● Data to examine
<<<<

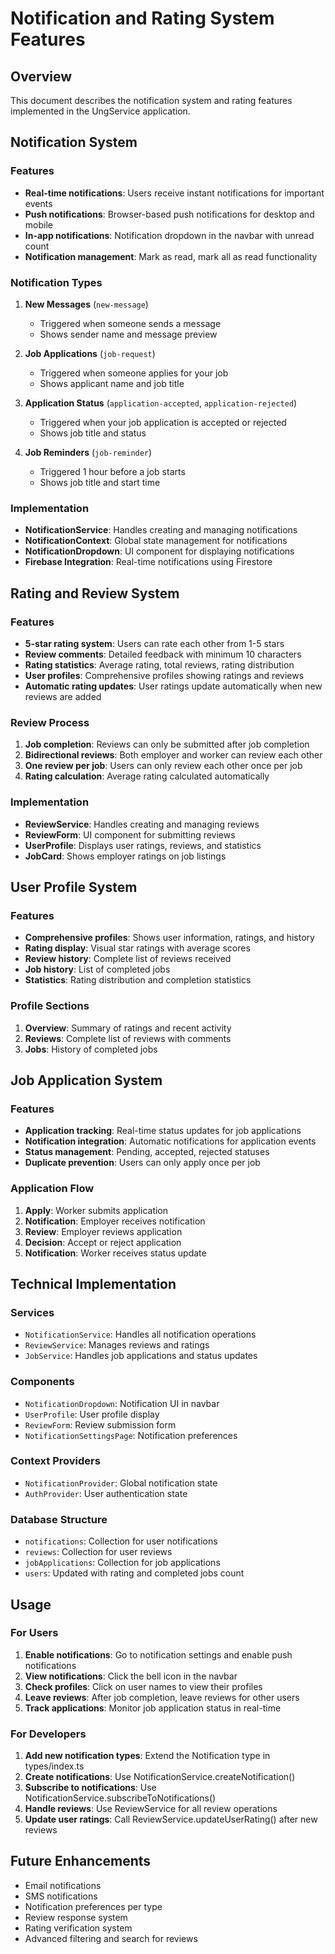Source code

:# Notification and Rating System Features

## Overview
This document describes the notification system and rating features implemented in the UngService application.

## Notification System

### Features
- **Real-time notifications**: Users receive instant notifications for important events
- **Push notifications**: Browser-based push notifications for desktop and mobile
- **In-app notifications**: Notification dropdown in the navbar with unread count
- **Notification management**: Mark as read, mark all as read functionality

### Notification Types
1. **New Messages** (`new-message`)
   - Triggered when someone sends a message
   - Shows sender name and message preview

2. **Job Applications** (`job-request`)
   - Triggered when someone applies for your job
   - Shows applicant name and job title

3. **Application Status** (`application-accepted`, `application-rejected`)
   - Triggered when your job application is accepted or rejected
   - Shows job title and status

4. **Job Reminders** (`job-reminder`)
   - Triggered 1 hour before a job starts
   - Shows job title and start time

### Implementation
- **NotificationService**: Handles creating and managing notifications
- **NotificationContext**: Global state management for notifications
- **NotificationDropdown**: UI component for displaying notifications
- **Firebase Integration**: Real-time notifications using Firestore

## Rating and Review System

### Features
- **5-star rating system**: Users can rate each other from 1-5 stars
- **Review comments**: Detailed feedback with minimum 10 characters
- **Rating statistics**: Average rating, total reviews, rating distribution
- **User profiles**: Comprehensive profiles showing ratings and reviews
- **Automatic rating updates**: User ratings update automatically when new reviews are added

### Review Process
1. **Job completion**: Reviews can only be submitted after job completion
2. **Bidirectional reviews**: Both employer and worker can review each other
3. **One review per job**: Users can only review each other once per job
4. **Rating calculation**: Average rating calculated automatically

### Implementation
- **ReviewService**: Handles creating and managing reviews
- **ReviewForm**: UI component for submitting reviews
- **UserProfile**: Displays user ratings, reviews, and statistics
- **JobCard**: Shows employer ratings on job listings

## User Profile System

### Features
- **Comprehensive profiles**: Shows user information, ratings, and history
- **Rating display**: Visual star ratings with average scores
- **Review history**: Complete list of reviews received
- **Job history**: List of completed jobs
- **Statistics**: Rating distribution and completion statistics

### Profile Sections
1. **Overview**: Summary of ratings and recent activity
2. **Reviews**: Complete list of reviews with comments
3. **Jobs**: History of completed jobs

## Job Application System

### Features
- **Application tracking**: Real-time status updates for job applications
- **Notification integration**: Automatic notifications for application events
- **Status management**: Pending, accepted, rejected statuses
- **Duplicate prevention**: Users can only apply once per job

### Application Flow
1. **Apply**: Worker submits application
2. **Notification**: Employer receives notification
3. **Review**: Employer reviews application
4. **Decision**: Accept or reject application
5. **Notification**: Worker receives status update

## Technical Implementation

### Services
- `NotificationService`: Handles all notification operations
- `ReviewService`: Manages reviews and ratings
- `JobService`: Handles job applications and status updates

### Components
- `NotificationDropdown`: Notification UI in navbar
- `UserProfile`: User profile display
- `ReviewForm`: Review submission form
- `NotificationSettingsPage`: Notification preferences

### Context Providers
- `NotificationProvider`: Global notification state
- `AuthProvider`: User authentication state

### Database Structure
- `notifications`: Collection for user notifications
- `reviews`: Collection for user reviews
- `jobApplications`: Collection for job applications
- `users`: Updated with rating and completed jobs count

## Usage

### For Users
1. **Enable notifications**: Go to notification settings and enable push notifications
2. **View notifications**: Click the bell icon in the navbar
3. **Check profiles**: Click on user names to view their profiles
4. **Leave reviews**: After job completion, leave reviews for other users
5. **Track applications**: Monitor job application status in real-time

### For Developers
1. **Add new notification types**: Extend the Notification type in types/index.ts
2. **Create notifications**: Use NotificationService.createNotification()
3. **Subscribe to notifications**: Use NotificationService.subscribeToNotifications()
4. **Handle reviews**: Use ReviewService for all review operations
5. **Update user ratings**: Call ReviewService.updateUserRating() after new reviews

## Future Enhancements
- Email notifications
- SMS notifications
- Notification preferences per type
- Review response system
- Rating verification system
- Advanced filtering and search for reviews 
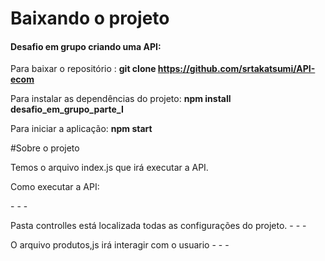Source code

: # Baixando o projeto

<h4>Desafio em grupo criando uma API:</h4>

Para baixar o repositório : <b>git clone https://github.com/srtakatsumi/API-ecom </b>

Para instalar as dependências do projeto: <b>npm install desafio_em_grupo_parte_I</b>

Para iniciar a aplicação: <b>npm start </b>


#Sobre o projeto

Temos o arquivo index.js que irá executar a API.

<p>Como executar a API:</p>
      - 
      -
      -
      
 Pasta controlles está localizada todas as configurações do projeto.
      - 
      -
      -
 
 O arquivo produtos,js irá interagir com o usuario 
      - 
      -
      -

>>>>

● About this exercise
Where an entry includes an image, leave that image out; otherwise, reproduce everything exactly.

● Task answer
Source code

:# Notification and Rating System Features

## Overview
This document describes the notification system and rating features implemented in the UngService application.

## Notification System

### Features
- **Real-time notifications**: Users receive instant notifications for important events
- **Push notifications**: Browser-based push notifications for desktop and mobile
- **In-app notifications**: Notification dropdown in the navbar with unread count
- **Notification management**: Mark as read, mark all as read functionality

### Notification Types
1. **New Messages** (`new-message`)
   - Triggered when someone sends a message
   - Shows sender name and message preview

2. **Job Applications** (`job-request`)
   - Triggered when someone applies for your job
   - Shows applicant name and job title

3. **Application Status** (`application-accepted`, `application-rejected`)
   - Triggered when your job application is accepted or rejected
   - Shows job title and status

4. **Job Reminders** (`job-reminder`)
   - Triggered 1 hour before a job starts
   - Shows job title and start time

### Implementation
- **NotificationService**: Handles creating and managing notifications
- **NotificationContext**: Global state management for notifications
- **NotificationDropdown**: UI component for displaying notifications
- **Firebase Integration**: Real-time notifications using Firestore

## Rating and Review System

### Features
- **5-star rating system**: Users can rate each other from 1-5 stars
- **Review comments**: Detailed feedback with minimum 10 characters
- **Rating statistics**: Average rating, total reviews, rating distribution
- **User profiles**: Comprehensive profiles showing ratings and reviews
- **Automatic rating updates**: User ratings update automatically when new reviews are added

### Review Process
1. **Job completion**: Reviews can only be submitted after job completion
2. **Bidirectional reviews**: Both employer and worker can review each other
3. **One review per job**: Users can only review each other once per job
4. **Rating calculation**: Average rating calculated automatically

### Implementation
- **ReviewService**: Handles creating and managing reviews
- **ReviewForm**: UI component for submitting reviews
- **UserProfile**: Displays user ratings, reviews, and statistics
- **JobCard**: Shows employer ratings on job listings

## User Profile System

### Features
- **Comprehensive profiles**: Shows user information, ratings, and history
- **Rating display**: Visual star ratings with average scores
- **Review history**: Complete list of reviews received
- **Job history**: List of completed jobs
- **Statistics**: Rating distribution and completion statistics

### Profile Sections
1. **Overview**: Summary of ratings and recent activity
2. **Reviews**: Complete list of reviews with comments
3. **Jobs**: History of completed jobs

## Job Application System

### Features
- **Application tracking**: Real-time status updates for job applications
- **Notification integration**: Automatic notifications for application events
- **Status management**: Pending, accepted, rejected statuses
- **Duplicate prevention**: Users can only apply once per job

### Application Flow
1. **Apply**: Worker submits application
2. **Notification**: Employer receives notification
3. **Review**: Employer reviews application
4. **Decision**: Accept or reject application
5. **Notification**: Worker receives status update

## Technical Implementation

### Services
- `NotificationService`: Handles all notification operations
- `ReviewService`: Manages reviews and ratings
- `JobService`: Handles job applications and status updates

### Components
- `NotificationDropdown`: Notification UI in navbar
- `UserProfile`: User profile display
- `ReviewForm`: Review submission form
- `NotificationSettingsPage`: Notification preferences

### Context Providers
- `NotificationProvider`: Global notification state
- `AuthProvider`: User authentication state

### Database Structure
- `notifications`: Collection for user notifications
- `reviews`: Collection for user reviews
- `jobApplications`: Collection for job applications
- `users`: Updated with rating and completed jobs count

## Usage

### For Users
1. **Enable notifications**: Go to notification settings and enable push notifications
2. **View notifications**: Click the bell icon in the navbar
3. **Check profiles**: Click on user names to view their profiles
4. **Leave reviews**: After job completion, leave reviews for other users
5. **Track applications**: Monitor job application status in real-time

### For Developers
1. **Add new notification types**: Extend the Notification type in types/index.ts
2. **Create notifications**: Use NotificationService.createNotification()
3. **Subscribe to notifications**: Use NotificationService.subscribeToNotifications()
4. **Handle reviews**: Use ReviewService for all review operations
5. **Update user ratings**: Call ReviewService.updateUserRating() after new reviews

## Future Enhancements
- Email notifications
- SMS notifications
- Notification preferences per type
- Review response system
- Rating verification system
- Advanced filtering and search for reviews 
Source code

: # Baixando o projeto

<h4>Desafio em grupo criando uma API:</h4>

Para baixar o repositório : <b>git clone https://github.com/srtakatsumi/API-ecom </b>

Para instalar as dependências do projeto: <b>npm install desafio_em_grupo_parte_I</b>

Para iniciar a aplicação: <b>npm start </b>


#Sobre o projeto

Temos o arquivo index.js que irá executar a API.

<p>Como executar a API:</p>
      - 
      -
      -
      
 Pasta controlles está localizada todas as configurações do projeto.
      - 
      -
      -
 
 O arquivo produtos,js irá interagir com o usuario 
      - 
      -
      -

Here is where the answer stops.